*** RECORDS FOR THE EXERCISE ***

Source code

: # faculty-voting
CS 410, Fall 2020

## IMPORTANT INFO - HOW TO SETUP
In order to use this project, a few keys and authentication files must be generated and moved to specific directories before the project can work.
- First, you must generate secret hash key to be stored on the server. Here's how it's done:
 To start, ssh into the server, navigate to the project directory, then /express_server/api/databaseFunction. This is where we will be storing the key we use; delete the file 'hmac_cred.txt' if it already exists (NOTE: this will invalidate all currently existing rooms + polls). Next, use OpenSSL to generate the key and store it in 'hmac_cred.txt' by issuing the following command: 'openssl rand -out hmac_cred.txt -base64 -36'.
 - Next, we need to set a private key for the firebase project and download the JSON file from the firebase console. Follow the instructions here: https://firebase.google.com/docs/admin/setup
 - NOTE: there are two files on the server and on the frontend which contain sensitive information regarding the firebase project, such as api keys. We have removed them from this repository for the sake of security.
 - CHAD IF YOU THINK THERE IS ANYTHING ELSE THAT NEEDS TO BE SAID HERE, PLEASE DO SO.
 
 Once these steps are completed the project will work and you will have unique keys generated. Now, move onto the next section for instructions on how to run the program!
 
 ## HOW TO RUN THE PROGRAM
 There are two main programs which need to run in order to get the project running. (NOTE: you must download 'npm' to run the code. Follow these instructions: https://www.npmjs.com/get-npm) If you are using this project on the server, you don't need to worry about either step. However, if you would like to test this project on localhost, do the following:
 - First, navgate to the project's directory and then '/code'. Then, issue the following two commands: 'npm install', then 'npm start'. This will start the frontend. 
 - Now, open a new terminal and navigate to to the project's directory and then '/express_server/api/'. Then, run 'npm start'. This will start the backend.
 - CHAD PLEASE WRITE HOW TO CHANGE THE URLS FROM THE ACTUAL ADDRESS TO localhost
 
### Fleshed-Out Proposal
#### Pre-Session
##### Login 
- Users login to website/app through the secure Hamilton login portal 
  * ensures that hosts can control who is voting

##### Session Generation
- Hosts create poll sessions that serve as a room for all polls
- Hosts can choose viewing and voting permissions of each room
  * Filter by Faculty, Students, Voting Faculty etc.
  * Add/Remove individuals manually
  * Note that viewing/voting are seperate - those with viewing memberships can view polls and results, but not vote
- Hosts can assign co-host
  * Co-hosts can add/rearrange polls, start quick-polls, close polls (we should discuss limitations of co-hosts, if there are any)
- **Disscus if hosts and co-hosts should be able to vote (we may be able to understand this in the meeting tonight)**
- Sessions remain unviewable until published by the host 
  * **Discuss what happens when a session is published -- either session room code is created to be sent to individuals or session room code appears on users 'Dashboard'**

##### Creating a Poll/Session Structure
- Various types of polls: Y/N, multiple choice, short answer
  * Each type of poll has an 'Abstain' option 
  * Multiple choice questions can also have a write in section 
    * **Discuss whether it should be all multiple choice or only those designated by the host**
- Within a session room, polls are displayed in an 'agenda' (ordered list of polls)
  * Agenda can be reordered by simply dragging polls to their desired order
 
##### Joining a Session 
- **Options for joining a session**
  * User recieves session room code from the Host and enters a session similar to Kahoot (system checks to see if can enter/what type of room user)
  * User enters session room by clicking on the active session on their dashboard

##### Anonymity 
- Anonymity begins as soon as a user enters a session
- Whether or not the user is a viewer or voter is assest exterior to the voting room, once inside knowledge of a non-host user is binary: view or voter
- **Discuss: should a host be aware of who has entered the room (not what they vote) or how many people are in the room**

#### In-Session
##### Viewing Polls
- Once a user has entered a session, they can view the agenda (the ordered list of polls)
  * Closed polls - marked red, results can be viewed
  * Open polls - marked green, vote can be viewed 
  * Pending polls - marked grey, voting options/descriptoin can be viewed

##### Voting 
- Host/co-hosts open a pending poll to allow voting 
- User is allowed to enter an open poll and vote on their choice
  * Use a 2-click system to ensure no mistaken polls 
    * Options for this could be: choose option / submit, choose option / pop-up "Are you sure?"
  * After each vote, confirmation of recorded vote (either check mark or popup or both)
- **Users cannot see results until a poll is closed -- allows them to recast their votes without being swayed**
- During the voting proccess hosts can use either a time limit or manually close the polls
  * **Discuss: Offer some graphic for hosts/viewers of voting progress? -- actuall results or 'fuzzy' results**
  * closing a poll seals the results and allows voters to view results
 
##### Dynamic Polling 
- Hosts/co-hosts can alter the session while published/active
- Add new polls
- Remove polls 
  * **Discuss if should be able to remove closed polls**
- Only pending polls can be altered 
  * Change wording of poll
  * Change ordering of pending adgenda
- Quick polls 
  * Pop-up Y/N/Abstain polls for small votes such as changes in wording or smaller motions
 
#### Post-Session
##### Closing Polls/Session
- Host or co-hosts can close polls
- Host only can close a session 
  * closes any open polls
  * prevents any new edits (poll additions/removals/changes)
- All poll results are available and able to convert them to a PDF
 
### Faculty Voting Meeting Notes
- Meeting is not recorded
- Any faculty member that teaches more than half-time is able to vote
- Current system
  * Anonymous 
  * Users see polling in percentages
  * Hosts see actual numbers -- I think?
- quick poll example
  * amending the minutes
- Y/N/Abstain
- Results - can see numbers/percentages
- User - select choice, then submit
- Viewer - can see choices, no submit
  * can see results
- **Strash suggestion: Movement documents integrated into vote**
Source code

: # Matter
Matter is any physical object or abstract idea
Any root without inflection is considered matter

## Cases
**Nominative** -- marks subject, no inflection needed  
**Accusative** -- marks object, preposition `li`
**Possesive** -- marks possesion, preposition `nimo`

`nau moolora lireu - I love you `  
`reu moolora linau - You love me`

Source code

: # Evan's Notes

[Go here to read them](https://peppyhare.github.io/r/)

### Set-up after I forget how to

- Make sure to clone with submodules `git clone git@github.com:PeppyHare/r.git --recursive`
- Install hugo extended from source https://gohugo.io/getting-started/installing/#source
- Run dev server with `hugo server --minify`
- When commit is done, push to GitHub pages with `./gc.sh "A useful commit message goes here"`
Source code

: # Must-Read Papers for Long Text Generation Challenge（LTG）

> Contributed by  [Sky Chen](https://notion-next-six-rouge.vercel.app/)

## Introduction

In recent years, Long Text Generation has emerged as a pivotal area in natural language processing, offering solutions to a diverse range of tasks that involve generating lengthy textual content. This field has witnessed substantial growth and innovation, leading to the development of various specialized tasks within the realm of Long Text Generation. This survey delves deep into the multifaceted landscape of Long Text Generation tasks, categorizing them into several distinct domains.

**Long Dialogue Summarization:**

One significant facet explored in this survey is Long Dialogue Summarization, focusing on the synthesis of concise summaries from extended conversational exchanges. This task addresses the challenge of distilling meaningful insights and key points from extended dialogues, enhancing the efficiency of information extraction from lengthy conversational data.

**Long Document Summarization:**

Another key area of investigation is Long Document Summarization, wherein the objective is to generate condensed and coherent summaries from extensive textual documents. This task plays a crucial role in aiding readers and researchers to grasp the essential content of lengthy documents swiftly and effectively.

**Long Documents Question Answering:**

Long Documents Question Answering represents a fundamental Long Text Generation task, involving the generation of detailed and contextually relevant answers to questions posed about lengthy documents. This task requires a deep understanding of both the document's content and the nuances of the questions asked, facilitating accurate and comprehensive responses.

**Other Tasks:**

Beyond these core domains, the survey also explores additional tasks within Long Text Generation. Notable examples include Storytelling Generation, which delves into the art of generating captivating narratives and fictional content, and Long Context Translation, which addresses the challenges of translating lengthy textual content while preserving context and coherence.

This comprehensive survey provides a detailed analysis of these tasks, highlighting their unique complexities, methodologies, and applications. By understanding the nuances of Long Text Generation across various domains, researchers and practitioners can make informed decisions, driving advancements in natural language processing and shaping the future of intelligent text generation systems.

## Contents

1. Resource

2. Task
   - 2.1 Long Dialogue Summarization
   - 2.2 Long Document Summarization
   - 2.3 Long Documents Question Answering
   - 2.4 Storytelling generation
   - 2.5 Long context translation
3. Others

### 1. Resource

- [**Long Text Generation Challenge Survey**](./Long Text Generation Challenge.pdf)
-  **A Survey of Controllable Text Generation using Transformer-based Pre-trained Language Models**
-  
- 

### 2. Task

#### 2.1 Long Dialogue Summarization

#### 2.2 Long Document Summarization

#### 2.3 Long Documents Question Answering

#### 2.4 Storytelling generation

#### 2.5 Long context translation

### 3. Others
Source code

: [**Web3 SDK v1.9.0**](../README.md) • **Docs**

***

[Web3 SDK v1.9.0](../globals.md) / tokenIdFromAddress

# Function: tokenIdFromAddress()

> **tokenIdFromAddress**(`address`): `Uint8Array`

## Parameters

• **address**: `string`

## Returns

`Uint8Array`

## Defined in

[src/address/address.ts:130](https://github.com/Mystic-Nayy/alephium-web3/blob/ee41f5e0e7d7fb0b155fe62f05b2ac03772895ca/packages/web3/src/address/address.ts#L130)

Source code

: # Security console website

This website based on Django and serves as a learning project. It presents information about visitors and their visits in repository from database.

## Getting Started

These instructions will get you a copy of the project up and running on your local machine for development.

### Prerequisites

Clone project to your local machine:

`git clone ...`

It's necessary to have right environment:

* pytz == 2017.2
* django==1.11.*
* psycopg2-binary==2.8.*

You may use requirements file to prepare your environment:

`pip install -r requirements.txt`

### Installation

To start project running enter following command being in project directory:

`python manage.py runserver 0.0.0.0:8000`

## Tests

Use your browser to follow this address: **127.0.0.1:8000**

*** End of RECORDS FOR THE EXERCISE ***

■ TASK REQUIREMENTS:
Print exactly the lines above, between the one holding "- Make sure" and the one holding "- Run dev server", inclusive, and nothing besides.

■ RESPONSE TO THIS TASK:
- Make sure to clone with submodules `git clone git@github.com:PeppyHare/r.git --recursive`
- Install hugo extended from source https://gohugo.io/getting-started/installing/#source
- Run dev server with `hugo server --minify`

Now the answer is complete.